↓↓↓

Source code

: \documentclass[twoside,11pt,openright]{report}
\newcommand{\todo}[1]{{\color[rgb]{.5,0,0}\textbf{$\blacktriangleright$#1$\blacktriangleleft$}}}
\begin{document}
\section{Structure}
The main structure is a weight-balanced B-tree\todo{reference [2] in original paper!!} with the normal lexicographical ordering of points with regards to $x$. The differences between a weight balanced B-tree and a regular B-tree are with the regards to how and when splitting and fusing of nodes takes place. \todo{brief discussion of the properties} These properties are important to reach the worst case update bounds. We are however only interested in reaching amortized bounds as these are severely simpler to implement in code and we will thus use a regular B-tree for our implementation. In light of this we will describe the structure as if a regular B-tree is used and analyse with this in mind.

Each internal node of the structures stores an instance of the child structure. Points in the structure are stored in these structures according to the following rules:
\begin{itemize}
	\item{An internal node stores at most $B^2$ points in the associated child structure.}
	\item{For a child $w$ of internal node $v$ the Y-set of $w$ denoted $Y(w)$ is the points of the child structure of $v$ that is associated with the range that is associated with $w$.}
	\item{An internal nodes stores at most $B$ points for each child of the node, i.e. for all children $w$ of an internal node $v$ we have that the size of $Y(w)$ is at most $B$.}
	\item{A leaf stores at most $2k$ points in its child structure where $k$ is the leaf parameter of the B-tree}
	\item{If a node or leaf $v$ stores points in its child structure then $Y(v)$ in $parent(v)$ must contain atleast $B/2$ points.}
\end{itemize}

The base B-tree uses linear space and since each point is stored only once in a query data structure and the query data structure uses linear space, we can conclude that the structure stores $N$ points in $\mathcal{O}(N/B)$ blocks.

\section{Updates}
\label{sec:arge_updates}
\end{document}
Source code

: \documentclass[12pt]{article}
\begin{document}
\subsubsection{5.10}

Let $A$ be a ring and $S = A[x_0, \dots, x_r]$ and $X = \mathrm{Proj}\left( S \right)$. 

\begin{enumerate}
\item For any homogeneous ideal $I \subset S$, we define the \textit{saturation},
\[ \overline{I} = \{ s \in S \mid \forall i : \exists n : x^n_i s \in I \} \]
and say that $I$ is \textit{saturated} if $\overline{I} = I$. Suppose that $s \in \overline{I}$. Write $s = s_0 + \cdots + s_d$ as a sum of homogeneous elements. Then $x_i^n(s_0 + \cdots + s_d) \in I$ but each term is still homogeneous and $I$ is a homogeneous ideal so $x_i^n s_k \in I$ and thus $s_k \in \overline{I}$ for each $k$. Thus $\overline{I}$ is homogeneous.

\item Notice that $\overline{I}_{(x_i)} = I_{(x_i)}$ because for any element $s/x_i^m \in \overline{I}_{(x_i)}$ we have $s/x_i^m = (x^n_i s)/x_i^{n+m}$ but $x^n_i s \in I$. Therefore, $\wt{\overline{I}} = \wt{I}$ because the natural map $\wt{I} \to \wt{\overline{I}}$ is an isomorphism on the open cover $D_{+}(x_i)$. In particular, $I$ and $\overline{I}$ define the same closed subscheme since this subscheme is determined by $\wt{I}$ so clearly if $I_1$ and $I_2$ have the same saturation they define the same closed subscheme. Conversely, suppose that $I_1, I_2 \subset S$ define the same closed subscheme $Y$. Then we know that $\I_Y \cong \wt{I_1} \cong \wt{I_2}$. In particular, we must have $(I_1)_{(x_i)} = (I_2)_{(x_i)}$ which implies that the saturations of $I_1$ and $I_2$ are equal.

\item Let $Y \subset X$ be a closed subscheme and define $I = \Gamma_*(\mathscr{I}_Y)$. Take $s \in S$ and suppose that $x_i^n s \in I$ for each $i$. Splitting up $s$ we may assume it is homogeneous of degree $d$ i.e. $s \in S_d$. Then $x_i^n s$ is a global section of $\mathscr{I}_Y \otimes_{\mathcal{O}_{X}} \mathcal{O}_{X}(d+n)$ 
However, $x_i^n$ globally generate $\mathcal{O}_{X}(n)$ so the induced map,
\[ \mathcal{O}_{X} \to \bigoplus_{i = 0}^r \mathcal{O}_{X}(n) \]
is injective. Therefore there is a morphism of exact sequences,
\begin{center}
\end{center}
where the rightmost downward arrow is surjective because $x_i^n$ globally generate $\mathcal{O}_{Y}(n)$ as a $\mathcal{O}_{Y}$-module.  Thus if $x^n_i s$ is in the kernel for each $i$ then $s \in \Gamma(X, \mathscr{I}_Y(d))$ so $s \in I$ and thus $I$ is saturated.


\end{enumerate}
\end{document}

↑↑↑

▸ **About this task**
Each line in the listing is to be returned exactly.

▸ **Solution to this exercise**
Source code

: \documentclass[twoside,11pt,openright]{report}
\newcommand{\todo}[1]{{\color[rgb]{.5,0,0}\textbf{$\blacktriangleright$#1$\blacktriangleleft$}}}
\begin{document}
\section{Structure}
The main structure is a weight-balanced B-tree\todo{reference [2] in original paper!!} with the normal lexicographical ordering of points with regards to $x$. The differences between a weight balanced B-tree and a regular B-tree are with the regards to how and when splitting and fusing of nodes takes place. \todo{brief discussion of the properties} These properties are important to reach the worst case update bounds. We are however only interested in reaching amortized bounds as these are severely simpler to implement in code and we will thus use a regular B-tree for our implementation. In light of this we will describe the structure as if a regular B-tree is used and analyse with this in mind.

Each internal node of the structures stores an instance of the child structure. Points in the structure are stored in these structures according to the following rules:
\begin{itemize}
	\item{An internal node stores at most $B^2$ points in the associated child structure.}
	\item{For a child $w$ of internal node $v$ the Y-set of $w$ denoted $Y(w)$ is the points of the child structure of $v$ that is associated with the range that is associated with $w$.}
	\item{An internal nodes stores at most $B$ points for each child of the node, i.e. for all children $w$ of an internal node $v$ we have that the size of $Y(w)$ is at most $B$.}
	\item{A leaf stores at most $2k$ points in its child structure where $k$ is the leaf parameter of the B-tree}
	\item{If a node or leaf $v$ stores points in its child structure then $Y(v)$ in $parent(v)$ must contain atleast $B/2$ points.}
\end{itemize}

The base B-tree uses linear space and since each point is stored only once in a query data structure and the query data structure uses linear space, we can conclude that the structure stores $N$ points in $\mathcal{O}(N/B)$ blocks.

\section{Updates}
\label{sec:arge_updates}
\end{document}
Source code

: \documentclass[12pt]{article}
\begin{document}
\subsubsection{5.10}

Let $A$ be a ring and $S = A[x_0, \dots, x_r]$ and $X = \mathrm{Proj}\left( S \right)$. 

\begin{enumerate}
\item For any homogeneous ideal $I \subset S$, we define the \textit{saturation},
\[ \overline{I} = \{ s \in S \mid \forall i : \exists n : x^n_i s \in I \} \]
and say that $I$ is \textit{saturated} if $\overline{I} = I$. Suppose that $s \in \overline{I}$. Write $s = s_0 + \cdots + s_d$ as a sum of homogeneous elements. Then $x_i^n(s_0 + \cdots + s_d) \in I$ but each term is still homogeneous and $I$ is a homogeneous ideal so $x_i^n s_k \in I$ and thus $s_k \in \overline{I}$ for each $k$. Thus $\overline{I}$ is homogeneous.

\item Notice that $\overline{I}_{(x_i)} = I_{(x_i)}$ because for any element $s/x_i^m \in \overline{I}_{(x_i)}$ we have $s/x_i^m = (x^n_i s)/x_i^{n+m}$ but $x^n_i s \in I$. Therefore, $\wt{\overline{I}} = \wt{I}$ because the natural map $\wt{I} \to \wt{\overline{I}}$ is an isomorphism on the open cover $D_{+}(x_i)$. In particular, $I$ and $\overline{I}$ define the same closed subscheme since this subscheme is determined by $\wt{I}$ so clearly if $I_1$ and $I_2$ have the same saturation they define the same closed subscheme. Conversely, suppose that $I_1, I_2 \subset S$ define the same closed subscheme $Y$. Then we know that $\I_Y \cong \wt{I_1} \cong \wt{I_2}$. In particular, we must have $(I_1)_{(x_i)} = (I_2)_{(x_i)}$ which implies that the saturations of $I_1$ and $I_2$ are equal.

\item Let $Y \subset X$ be a closed subscheme and define $I = \Gamma_*(\mathscr{I}_Y)$. Take $s \in S$ and suppose that $x_i^n s \in I$ for each $i$. Splitting up $s$ we may assume it is homogeneous of degree $d$ i.e. $s \in S_d$. Then $x_i^n s$ is a global section of $\mathscr{I}_Y \otimes_{\mathcal{O}_{X}} \mathcal{O}_{X}(d+n)$ 
However, $x_i^n$ globally generate $\mathcal{O}_{X}(n)$ so the induced map,
\[ \mathcal{O}_{X} \to \bigoplus_{i = 0}^r \mathcal{O}_{X}(n) \]
is injective. Therefore there is a morphism of exact sequences,
\begin{center}
\end{center}
where the rightmost downward arrow is surjective because $x_i^n$ globally generate $\mathcal{O}_{Y}(n)$ as a $\mathcal{O}_{Y}$-module.  Thus if $x^n_i s$ is in the kernel for each $i$ then $s \in \Gamma(X, \mathscr{I}_Y(d))$ so $s \in I$ and thus $I$ is saturated.


\end{enumerate}
\end{document}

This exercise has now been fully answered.